Given information ::
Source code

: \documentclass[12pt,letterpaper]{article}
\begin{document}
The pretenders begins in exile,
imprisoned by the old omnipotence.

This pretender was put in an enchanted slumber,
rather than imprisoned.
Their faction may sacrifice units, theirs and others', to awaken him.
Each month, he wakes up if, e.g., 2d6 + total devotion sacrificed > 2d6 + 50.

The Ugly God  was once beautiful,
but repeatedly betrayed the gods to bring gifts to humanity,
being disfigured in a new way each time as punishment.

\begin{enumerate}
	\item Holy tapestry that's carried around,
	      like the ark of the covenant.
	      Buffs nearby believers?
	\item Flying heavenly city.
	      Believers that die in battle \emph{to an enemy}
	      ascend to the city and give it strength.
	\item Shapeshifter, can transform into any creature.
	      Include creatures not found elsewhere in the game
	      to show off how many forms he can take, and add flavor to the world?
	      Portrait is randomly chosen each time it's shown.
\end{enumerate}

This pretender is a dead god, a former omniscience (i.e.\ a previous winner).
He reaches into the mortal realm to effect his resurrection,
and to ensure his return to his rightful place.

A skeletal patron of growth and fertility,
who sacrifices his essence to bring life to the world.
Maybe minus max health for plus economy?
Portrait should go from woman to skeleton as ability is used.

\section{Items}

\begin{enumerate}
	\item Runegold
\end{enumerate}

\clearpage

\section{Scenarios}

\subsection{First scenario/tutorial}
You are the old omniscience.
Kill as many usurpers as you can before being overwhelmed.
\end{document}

Your task ::
Return the lines of the records that include the string "This".

Task answer ::
This pretender was put in an enchanted slumber,
This pretender is a dead god, a former omniscience (i.e.\ a previous winner).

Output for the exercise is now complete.